Enabling a DevOps culture was an important step in our growth as a company.
DevOps culture is a collaborative and cross-functional approach that emphasizes communication, automation, and shared responsibility between development and operations teams to streamline software development, deployment, and maintenance processes.
We needed to be more than a revolutionary militia of barefoot children, selling, writing and deploying code.
Our goal was to onboard a DevOps engineer 2 weeks before our outsourcing provider terminated. The 2 weeks would allow enough time for our outsourcing provider to move systems, credentials, cryptographic keys and documentation to our new person.
Finding an experienced DevOps engineer, with good communication skills and ability that fit in with the team under the leadership of our CTO was not easy.
The clock was ticking.
Reut
1 week before the deadline, we interviewed a candidate.
I’ll call her Reut.
Reut passed the interview with flying colors. She had a confident, sassy personality and we were sure she would work well with our engineering and customer services teams. She was available to start immediately.
I ask for recommendations.
She said - “here you go”, and handed me a sheet of paper, with 1 handwritten line on it.

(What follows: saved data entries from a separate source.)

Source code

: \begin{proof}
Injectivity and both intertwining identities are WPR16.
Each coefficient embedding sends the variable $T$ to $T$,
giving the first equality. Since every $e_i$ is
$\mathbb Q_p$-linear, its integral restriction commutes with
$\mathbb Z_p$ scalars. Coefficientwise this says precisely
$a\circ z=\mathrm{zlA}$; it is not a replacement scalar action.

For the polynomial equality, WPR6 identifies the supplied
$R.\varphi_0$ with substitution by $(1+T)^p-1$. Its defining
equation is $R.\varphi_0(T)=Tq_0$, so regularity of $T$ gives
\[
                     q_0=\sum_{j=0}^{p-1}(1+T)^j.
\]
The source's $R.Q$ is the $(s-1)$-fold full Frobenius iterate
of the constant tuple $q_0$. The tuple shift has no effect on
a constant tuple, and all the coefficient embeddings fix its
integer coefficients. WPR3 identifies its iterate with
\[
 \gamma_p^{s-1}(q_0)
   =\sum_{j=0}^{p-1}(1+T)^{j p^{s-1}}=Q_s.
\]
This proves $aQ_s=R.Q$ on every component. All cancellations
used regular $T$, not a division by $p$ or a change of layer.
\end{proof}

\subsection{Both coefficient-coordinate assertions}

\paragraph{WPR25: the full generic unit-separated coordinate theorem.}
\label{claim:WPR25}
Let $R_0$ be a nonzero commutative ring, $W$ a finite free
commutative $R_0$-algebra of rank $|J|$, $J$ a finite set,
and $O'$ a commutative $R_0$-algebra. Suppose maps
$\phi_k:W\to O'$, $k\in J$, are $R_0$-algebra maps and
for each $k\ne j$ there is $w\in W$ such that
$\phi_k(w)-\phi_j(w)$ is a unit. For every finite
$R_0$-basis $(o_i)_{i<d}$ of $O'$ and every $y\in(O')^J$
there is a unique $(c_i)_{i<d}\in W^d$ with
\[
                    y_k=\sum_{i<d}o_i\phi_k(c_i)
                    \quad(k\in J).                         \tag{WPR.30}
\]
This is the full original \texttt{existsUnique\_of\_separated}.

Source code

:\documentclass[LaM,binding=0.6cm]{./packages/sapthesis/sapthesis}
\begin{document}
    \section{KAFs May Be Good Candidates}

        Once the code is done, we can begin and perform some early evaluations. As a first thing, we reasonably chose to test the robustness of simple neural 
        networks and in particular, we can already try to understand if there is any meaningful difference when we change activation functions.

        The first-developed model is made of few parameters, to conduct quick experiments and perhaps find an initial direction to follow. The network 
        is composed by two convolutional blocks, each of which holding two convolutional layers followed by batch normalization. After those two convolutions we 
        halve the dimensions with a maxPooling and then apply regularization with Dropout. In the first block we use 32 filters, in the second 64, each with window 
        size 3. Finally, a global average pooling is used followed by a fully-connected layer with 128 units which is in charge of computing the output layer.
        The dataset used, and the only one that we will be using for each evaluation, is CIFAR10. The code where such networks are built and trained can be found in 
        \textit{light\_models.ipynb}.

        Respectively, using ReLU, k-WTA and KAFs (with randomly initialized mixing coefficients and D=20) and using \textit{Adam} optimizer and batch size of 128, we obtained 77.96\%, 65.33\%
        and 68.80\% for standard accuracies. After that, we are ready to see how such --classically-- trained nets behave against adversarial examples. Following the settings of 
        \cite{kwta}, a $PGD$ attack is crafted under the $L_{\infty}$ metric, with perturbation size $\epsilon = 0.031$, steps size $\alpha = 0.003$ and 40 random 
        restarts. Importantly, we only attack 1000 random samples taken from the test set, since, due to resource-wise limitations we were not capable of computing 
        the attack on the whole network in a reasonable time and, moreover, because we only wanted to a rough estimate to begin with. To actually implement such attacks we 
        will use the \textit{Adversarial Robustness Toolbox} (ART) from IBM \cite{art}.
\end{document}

“She sleeps well in a storm”.
I asked - “what does that mean?”
Reut shrugged and said - “I don’t know. I guess it means I sleep well”.
We hired her.
Reut proved to be rock-solid on Linux infrastructure. She set up CI/CD and improved our backup and patching processes. We talked to her on Slack. Always confident and sassy with a sense of humor.
We continued to grow.
We stopped paying attention. Things just worked.
A year later.
It’s a Saturday night, 230 in the morning. I’m woken up by an alert from our AWS monitoring systems.
I leap out of bed and grab my phone from the nightstand.
I read the AWS status page:
A power line to the AWS US EAST-1 data center in Virginia was cut by a tractor. Storage services are down. An unknown number of disks have been fried by the power surge.
Over 20,000 servers are down.
AWS reports on their status page:
We are working to restore services. Over 90% of the servers are still down. We expect to restore service to 95% of the servers by Sunday afternoon Eastern.
My first thought. Holy crap. We’re f-ked. Major disaster.
I call Reut. Her husband picks up. “Reut is sleeping”, he hangs up and goes back to sleep himself.
So I slap some cold water on my face and start checking our services:
Clinical trial management servers. Working fine. Check.
Data collection servers. Working fine.
Identity provider services. Working fine.
API services. Working fine.
All services are healthy.
And then, I understand:
“She sleeps in a storm”.
My friends.
If we take care of the important things in life.
If we are right with those we care about.
If we behave in line with our faith.
Our lives will not be cursed with the throbs of unfinished business.
Our words will always be sincere, our embraces tight.
We will never wallow in the agony of “I could have, I should have”.
We can sleep in a storm.
And when it's time, our goodbyes will be complete.
Rabbi Albert Lewis 1975
Great story and message, Danny. I learned to sleep well as a young newspaper reporter when one of the wise pressmen said of stories flying through the presses, "once this gal gets going, there's no taking anything back." Amen to that!
Delightful article. Great reminder to prepare in advance.